The Coast News Group
Dave Matthews Band bassist Stefan Lessard said they are doing better now than they have at other points in their long career. The Dave Matthews Band performs at the Sleep Train Ampitheater Sept. 6. Photo by Danny Clinch
Dave Matthews Band bassist Stefan Lessard said they are doing better now than they have at other points in their long career. The Dave Matthews Band performs at the Sleep Train Ampitheater Sept. 6. Photo by Danny Clinch
ArtsRancho Santa Fe

The Dave Matthews band is in a ‘good place’

In an interview with “Rolling Stone” magazine in August 2012, Dave Matthews created a major stir with fans with quotes that some interpreted as signs that the band’s days together might be numbered. 

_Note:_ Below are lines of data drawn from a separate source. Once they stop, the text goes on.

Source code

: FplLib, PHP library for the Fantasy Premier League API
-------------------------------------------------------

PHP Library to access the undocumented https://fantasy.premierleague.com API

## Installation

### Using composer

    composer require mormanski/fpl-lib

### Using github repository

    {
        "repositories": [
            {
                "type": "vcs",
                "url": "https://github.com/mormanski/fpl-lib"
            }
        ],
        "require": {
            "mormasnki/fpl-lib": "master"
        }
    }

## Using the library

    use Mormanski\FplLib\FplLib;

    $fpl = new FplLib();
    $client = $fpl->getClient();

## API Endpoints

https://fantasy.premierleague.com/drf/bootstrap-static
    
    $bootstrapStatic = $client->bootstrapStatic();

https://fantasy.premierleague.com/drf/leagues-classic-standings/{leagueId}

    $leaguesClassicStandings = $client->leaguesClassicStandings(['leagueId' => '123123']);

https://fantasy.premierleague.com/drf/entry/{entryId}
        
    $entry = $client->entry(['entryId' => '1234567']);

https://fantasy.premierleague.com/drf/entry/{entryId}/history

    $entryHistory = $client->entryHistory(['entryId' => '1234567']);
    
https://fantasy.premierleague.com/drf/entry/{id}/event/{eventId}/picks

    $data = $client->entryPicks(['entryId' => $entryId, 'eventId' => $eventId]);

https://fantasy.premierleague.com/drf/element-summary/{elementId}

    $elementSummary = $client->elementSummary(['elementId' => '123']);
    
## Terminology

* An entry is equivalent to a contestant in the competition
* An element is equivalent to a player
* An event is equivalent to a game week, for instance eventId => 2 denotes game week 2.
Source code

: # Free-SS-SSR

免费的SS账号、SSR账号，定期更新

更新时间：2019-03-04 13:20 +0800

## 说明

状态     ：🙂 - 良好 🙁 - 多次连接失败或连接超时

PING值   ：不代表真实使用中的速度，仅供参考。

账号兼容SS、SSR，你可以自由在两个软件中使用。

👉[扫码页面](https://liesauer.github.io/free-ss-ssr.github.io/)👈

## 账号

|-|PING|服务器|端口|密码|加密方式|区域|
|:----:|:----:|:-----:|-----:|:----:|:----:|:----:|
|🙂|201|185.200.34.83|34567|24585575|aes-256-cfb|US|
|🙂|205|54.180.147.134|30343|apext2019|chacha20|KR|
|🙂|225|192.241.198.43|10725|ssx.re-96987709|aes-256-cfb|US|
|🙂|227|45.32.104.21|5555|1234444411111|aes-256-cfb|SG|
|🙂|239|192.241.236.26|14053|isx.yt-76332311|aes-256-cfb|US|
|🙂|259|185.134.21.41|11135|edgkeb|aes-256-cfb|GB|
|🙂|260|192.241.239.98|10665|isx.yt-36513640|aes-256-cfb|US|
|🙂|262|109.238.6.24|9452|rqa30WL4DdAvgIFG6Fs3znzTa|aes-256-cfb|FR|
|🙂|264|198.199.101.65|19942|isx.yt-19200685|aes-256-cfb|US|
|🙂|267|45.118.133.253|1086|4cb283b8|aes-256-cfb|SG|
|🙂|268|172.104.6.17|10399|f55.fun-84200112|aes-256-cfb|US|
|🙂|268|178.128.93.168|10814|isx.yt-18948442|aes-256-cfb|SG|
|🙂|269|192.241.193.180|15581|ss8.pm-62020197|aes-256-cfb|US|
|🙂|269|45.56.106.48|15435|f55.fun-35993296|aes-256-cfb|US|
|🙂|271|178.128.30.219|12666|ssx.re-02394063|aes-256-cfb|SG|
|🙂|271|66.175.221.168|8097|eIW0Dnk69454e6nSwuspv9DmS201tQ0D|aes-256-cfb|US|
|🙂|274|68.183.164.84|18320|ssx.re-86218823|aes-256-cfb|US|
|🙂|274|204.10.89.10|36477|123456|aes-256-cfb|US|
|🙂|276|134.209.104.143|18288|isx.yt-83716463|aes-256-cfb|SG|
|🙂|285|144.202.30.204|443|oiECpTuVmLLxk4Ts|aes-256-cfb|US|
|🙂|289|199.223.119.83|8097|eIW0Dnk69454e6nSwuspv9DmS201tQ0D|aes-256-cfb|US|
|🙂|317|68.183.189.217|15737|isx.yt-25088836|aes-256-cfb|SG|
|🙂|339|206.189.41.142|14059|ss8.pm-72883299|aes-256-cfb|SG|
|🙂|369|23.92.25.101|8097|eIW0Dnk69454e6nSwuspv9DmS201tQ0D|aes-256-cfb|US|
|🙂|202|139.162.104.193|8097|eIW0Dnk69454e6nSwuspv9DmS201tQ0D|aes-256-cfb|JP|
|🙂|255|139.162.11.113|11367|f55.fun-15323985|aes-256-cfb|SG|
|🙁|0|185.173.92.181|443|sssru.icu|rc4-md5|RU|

Matthews spoke of having to “dig a lot harder” as time goes on to come up with songs he wants the band to record — a statement that made some wonder if the group was losing its creativity.

Asked about where he sees the Dave Matthews Band going from here, he answered “I don’t know,” adding that while he feels lucky to be part of a band that turns on lots of fans and does the same for the band members, he questions if the group is losing legitimacy.

That was enough to send Dave Matthews Band fans — many of whom are known to be unusually invested the group — into a tizzy.

The interview coincided with the release of “Away From the World,” the latest album from the group, which also includes bassist Stefan Lessard, violinist Boyd Tinsley and drummer Carter Beauford.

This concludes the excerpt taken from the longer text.